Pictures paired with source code
****************
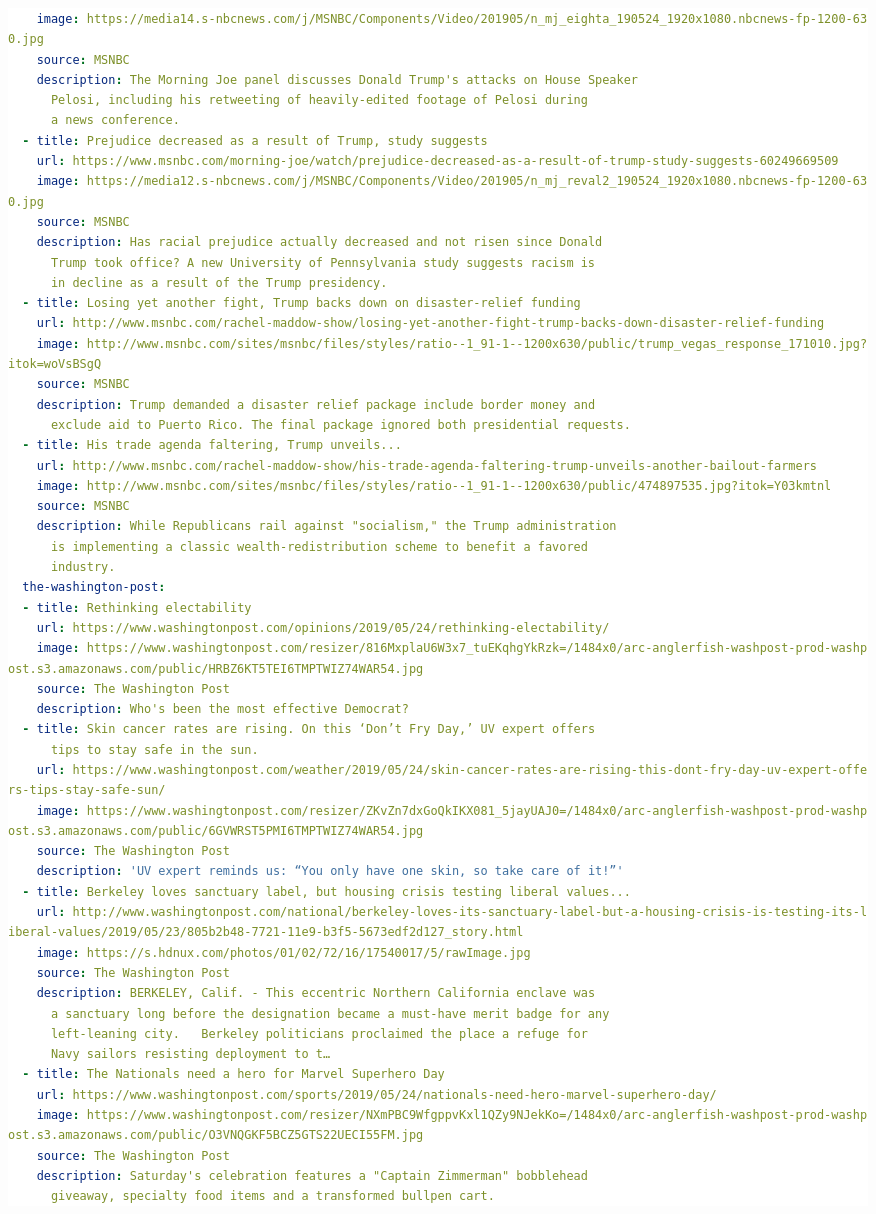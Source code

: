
 ```yaml
    image: https://media14.s-nbcnews.com/j/MSNBC/Components/Video/201905/n_mj_eighta_190524_1920x1080.nbcnews-fp-1200-630.jpg
    source: MSNBC
    description: The Morning Joe panel discusses Donald Trump's attacks on House Speaker
      Pelosi, including his retweeting of heavily-edited footage of Pelosi during
      a news conference.
  - title: Prejudice decreased as a result of Trump, study suggests
    url: https://www.msnbc.com/morning-joe/watch/prejudice-decreased-as-a-result-of-trump-study-suggests-60249669509
    image: https://media12.s-nbcnews.com/j/MSNBC/Components/Video/201905/n_mj_reval2_190524_1920x1080.nbcnews-fp-1200-630.jpg
    source: MSNBC
    description: Has racial prejudice actually decreased and not risen since Donald
      Trump took office? A new University of Pennsylvania study suggests racism is
      in decline as a result of the Trump presidency.
  - title: Losing yet another fight, Trump backs down on disaster-relief funding
    url: http://www.msnbc.com/rachel-maddow-show/losing-yet-another-fight-trump-backs-down-disaster-relief-funding
    image: http://www.msnbc.com/sites/msnbc/files/styles/ratio--1_91-1--1200x630/public/trump_vegas_response_171010.jpg?itok=woVsBSgQ
    source: MSNBC
    description: Trump demanded a disaster relief package include border money and
      exclude aid to Puerto Rico. The final package ignored both presidential requests.
  - title: His trade agenda faltering, Trump unveils...
    url: http://www.msnbc.com/rachel-maddow-show/his-trade-agenda-faltering-trump-unveils-another-bailout-farmers
    image: http://www.msnbc.com/sites/msnbc/files/styles/ratio--1_91-1--1200x630/public/474897535.jpg?itok=Y03kmtnl
    source: MSNBC
    description: While Republicans rail against "socialism," the Trump administration
      is implementing a classic wealth-redistribution scheme to benefit a favored
      industry.
  the-washington-post:
  - title: Rethinking electability
    url: https://www.washingtonpost.com/opinions/2019/05/24/rethinking-electability/
    image: https://www.washingtonpost.com/resizer/816MxplaU6W3x7_tuEKqhgYkRzk=/1484x0/arc-anglerfish-washpost-prod-washpost.s3.amazonaws.com/public/HRBZ6KT5TEI6TMPTWIZ74WAR54.jpg
    source: The Washington Post
    description: Who's been the most effective Democrat?
  - title: Skin cancer rates are rising. On this ‘Don’t Fry Day,’ UV expert offers
      tips to stay safe in the sun.
    url: https://www.washingtonpost.com/weather/2019/05/24/skin-cancer-rates-are-rising-this-dont-fry-day-uv-expert-offers-tips-stay-safe-sun/
    image: https://www.washingtonpost.com/resizer/ZKvZn7dxGoQkIKX081_5jayUAJ0=/1484x0/arc-anglerfish-washpost-prod-washpost.s3.amazonaws.com/public/6GVWRST5PMI6TMPTWIZ74WAR54.jpg
    source: The Washington Post
    description: 'UV expert reminds us: “You only have one skin, so take care of it!”'
  - title: Berkeley loves sanctuary label, but housing crisis testing liberal values...
    url: http://www.washingtonpost.com/national/berkeley-loves-its-sanctuary-label-but-a-housing-crisis-is-testing-its-liberal-values/2019/05/23/805b2b48-7721-11e9-b3f5-5673edf2d127_story.html
    image: https://s.hdnux.com/photos/01/02/72/16/17540017/5/rawImage.jpg
    source: The Washington Post
    description: BERKELEY, Calif. - This eccentric Northern California enclave was
      a sanctuary long before the designation became a must-have merit badge for any
      left-leaning city.   Berkeley politicians proclaimed the place a refuge for
      Navy sailors resisting deployment to t…
  - title: The Nationals need a hero for Marvel Superhero Day
    url: https://www.washingtonpost.com/sports/2019/05/24/nationals-need-hero-marvel-superhero-day/
    image: https://www.washingtonpost.com/resizer/NXmPBC9WfgppvKxl1QZy9NJekKo=/1484x0/arc-anglerfish-washpost-prod-washpost.s3.amazonaws.com/public/O3VNQGKF5BCZ5GTS22UECI55FM.jpg
    source: The Washington Post
    description: Saturday's celebration features a "Captain Zimmerman" bobblehead
      giveaway, specialty food items and a transformed bullpen cart.
```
****************
Goal of the exercise
Output only the number of lines above holding "testing".

Answer to this problem
2